## [What you are asked to do]
Please restate each entry exactly, without skipping any.

## [Supplied data]

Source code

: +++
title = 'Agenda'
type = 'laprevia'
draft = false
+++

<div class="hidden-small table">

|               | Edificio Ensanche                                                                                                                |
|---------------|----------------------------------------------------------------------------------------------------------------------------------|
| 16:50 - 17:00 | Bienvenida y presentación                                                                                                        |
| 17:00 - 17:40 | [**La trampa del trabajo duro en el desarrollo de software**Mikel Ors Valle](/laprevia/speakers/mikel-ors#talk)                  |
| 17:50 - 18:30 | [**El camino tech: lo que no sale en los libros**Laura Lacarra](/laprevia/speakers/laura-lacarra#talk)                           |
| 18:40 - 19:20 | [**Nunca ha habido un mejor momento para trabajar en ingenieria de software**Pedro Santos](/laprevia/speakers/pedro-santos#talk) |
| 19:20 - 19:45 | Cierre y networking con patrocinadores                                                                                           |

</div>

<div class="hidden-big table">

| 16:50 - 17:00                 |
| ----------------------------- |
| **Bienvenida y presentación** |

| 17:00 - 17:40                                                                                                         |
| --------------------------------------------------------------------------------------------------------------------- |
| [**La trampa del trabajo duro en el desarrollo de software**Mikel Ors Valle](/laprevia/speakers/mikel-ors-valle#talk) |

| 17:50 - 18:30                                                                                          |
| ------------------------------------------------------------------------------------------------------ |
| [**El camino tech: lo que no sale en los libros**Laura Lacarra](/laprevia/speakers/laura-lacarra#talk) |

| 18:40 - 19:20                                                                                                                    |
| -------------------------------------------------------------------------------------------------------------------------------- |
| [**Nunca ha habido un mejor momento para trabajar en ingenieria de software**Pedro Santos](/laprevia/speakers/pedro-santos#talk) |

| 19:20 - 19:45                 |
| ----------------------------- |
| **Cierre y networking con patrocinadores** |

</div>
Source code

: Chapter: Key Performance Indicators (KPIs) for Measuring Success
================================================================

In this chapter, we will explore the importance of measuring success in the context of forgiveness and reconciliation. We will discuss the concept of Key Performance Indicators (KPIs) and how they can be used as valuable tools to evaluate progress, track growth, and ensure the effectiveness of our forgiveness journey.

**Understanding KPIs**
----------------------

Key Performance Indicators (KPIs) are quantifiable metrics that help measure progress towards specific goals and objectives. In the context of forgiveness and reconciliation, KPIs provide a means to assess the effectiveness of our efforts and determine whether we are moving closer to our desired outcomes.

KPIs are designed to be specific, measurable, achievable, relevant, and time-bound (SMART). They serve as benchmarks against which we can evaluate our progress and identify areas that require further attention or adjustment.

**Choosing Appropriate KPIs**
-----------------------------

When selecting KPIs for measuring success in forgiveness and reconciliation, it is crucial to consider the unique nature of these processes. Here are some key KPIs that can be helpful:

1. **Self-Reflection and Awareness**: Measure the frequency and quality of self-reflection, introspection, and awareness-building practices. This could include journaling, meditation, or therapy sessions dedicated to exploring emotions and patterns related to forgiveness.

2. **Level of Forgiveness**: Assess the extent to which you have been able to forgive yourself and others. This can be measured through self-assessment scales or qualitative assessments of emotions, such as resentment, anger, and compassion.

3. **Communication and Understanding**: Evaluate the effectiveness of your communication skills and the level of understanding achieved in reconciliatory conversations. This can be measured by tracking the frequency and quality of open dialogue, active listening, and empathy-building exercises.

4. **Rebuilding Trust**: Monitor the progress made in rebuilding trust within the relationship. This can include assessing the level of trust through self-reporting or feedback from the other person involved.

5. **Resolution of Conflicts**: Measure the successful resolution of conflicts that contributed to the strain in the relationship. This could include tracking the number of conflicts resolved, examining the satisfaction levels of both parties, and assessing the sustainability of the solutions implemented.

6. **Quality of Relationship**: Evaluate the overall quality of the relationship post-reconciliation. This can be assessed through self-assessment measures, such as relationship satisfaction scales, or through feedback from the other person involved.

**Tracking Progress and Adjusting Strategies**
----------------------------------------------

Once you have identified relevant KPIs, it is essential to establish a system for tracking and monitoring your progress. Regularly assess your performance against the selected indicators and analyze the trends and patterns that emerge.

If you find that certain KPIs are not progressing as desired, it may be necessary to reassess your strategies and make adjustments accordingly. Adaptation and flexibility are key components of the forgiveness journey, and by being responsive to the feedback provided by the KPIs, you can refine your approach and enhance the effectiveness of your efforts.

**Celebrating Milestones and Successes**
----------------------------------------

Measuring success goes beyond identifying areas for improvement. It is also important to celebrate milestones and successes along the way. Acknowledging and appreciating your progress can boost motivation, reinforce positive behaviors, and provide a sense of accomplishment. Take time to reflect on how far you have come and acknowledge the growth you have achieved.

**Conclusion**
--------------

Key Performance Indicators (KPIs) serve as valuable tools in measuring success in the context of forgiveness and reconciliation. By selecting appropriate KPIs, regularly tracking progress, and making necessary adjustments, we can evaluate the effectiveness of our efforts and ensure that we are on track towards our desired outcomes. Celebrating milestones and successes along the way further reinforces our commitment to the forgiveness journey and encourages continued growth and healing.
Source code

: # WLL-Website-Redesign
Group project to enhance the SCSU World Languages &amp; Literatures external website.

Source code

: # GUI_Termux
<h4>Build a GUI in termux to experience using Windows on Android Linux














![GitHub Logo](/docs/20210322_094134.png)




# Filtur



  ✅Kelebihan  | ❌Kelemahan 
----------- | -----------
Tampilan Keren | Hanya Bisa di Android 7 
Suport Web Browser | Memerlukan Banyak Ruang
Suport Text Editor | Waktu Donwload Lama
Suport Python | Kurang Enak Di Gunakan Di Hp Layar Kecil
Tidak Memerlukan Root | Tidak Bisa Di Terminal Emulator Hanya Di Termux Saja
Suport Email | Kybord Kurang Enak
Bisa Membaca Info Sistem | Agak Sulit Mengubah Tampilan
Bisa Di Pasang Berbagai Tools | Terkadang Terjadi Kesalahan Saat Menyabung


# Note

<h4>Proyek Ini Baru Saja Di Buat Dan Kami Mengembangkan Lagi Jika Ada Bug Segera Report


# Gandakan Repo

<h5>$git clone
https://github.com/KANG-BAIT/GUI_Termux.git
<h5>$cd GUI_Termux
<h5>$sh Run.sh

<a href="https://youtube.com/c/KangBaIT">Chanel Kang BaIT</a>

## [Written response]
Source code

: +++
title = 'Agenda'
type = 'laprevia'
draft = false
+++

<div class="hidden-small table">

|               | Edificio Ensanche                                                                                                                |
|---------------|----------------------------------------------------------------------------------------------------------------------------------|
| 16:50 - 17:00 | Bienvenida y presentación                                                                                                        |
| 17:00 - 17:40 | [**La trampa del trabajo duro en el desarrollo de software**Mikel Ors Valle](/laprevia/speakers/mikel-ors#talk)                  |
| 17:50 - 18:30 | [**El camino tech: lo que no sale en los libros**Laura Lacarra](/laprevia/speakers/laura-lacarra#talk)                           |
| 18:40 - 19:20 | [**Nunca ha habido un mejor momento para trabajar en ingenieria de software**Pedro Santos](/laprevia/speakers/pedro-santos#talk) |
| 19:20 - 19:45 | Cierre y networking con patrocinadores                                                                                           |

</div>

<div class="hidden-big table">

| 16:50 - 17:00                 |
| ----------------------------- |
| **Bienvenida y presentación** |

| 17:00 - 17:40                                                                                                         |
| --------------------------------------------------------------------------------------------------------------------- |
| [**La trampa del trabajo duro en el desarrollo de software**Mikel Ors Valle](/laprevia/speakers/mikel-ors-valle#talk) |

| 17:50 - 18:30                                                                                          |
| ------------------------------------------------------------------------------------------------------ |
| [**El camino tech: lo que no sale en los libros**Laura Lacarra](/laprevia/speakers/laura-lacarra#talk) |

| 18:40 - 19:20                                                                                                                    |
| -------------------------------------------------------------------------------------------------------------------------------- |
| [**Nunca ha habido un mejor momento para trabajar en ingenieria de software**Pedro Santos](/laprevia/speakers/pedro-santos#talk) |

| 19:20 - 19:45                 |
| ----------------------------- |
| **Cierre y networking con patrocinadores** |

</div>
Source code

: Chapter: Key Performance Indicators (KPIs) for Measuring Success
================================================================

In this chapter, we will explore the importance of measuring success in the context of forgiveness and reconciliation. We will discuss the concept of Key Performance Indicators (KPIs) and how they can be used as valuable tools to evaluate progress, track growth, and ensure the effectiveness of our forgiveness journey.

**Understanding KPIs**
----------------------

Key Performance Indicators (KPIs) are quantifiable metrics that help measure progress towards specific goals and objectives. In the context of forgiveness and reconciliation, KPIs provide a means to assess the effectiveness of our efforts and determine whether we are moving closer to our desired outcomes.

KPIs are designed to be specific, measurable, achievable, relevant, and time-bound (SMART). They serve as benchmarks against which we can evaluate our progress and identify areas that require further attention or adjustment.

**Choosing Appropriate KPIs**
-----------------------------

When selecting KPIs for measuring success in forgiveness and reconciliation, it is crucial to consider the unique nature of these processes. Here are some key KPIs that can be helpful:

1. **Self-Reflection and Awareness**: Measure the frequency and quality of self-reflection, introspection, and awareness-building practices. This could include journaling, meditation, or therapy sessions dedicated to exploring emotions and patterns related to forgiveness.

2. **Level of Forgiveness**: Assess the extent to which you have been able to forgive yourself and others. This can be measured through self-assessment scales or qualitative assessments of emotions, such as resentment, anger, and compassion.

3. **Communication and Understanding**: Evaluate the effectiveness of your communication skills and the level of understanding achieved in reconciliatory conversations. This can be measured by tracking the frequency and quality of open dialogue, active listening, and empathy-building exercises.

4. **Rebuilding Trust**: Monitor the progress made in rebuilding trust within the relationship. This can include assessing the level of trust through self-reporting or feedback from the other person involved.

5. **Resolution of Conflicts**: Measure the successful resolution of conflicts that contributed to the strain in the relationship. This could include tracking the number of conflicts resolved, examining the satisfaction levels of both parties, and assessing the sustainability of the solutions implemented.

6. **Quality of Relationship**: Evaluate the overall quality of the relationship post-reconciliation. This can be assessed through self-assessment measures, such as relationship satisfaction scales, or through feedback from the other person involved.

**Tracking Progress and Adjusting Strategies**
----------------------------------------------

Once you have identified relevant KPIs, it is essential to establish a system for tracking and monitoring your progress. Regularly assess your performance against the selected indicators and analyze the trends and patterns that emerge.

If you find that certain KPIs are not progressing as desired, it may be necessary to reassess your strategies and make adjustments accordingly. Adaptation and flexibility are key components of the forgiveness journey, and by being responsive to the feedback provided by the KPIs, you can refine your approach and enhance the effectiveness of your efforts.

**Celebrating Milestones and Successes**
----------------------------------------

Measuring success goes beyond identifying areas for improvement. It is also important to celebrate milestones and successes along the way. Acknowledging and appreciating your progress can boost motivation, reinforce positive behaviors, and provide a sense of accomplishment. Take time to reflect on how far you have come and acknowledge the growth you have achieved.

**Conclusion**
--------------

Key Performance Indicators (KPIs) serve as valuable tools in measuring success in the context of forgiveness and reconciliation. By selecting appropriate KPIs, regularly tracking progress, and making necessary adjustments, we can evaluate the effectiveness of our efforts and ensure that we are on track towards our desired outcomes. Celebrating milestones and successes along the way further reinforces our commitment to the forgiveness journey and encourages continued growth and healing.
Source code

: # WLL-Website-Redesign
Group project to enhance the SCSU World Languages &amp; Literatures external website.

Source code

: # GUI_Termux
<h4>Build a GUI in termux to experience using Windows on Android Linux














![GitHub Logo](/docs/20210322_094134.png)




# Filtur



  ✅Kelebihan  | ❌Kelemahan 
----------- | -----------
Tampilan Keren | Hanya Bisa di Android 7 
Suport Web Browser | Memerlukan Banyak Ruang
Suport Text Editor | Waktu Donwload Lama
Suport Python | Kurang Enak Di Gunakan Di Hp Layar Kecil
Tidak Memerlukan Root | Tidak Bisa Di Terminal Emulator Hanya Di Termux Saja
Suport Email | Kybord Kurang Enak
Bisa Membaca Info Sistem | Agak Sulit Mengubah Tampilan
Bisa Di Pasang Berbagai Tools | Terkadang Terjadi Kesalahan Saat Menyabung


# Note

<h4>Proyek Ini Baru Saja Di Buat Dan Kami Mengembangkan Lagi Jika Ada Bug Segera Report


# Gandakan Repo

<h5>$git clone
https://github.com/KANG-BAIT/GUI_Termux.git
<h5>$cd GUI_Termux
<h5>$sh Run.sh

<a href="https://youtube.com/c/KangBaIT">Chanel Kang BaIT</a>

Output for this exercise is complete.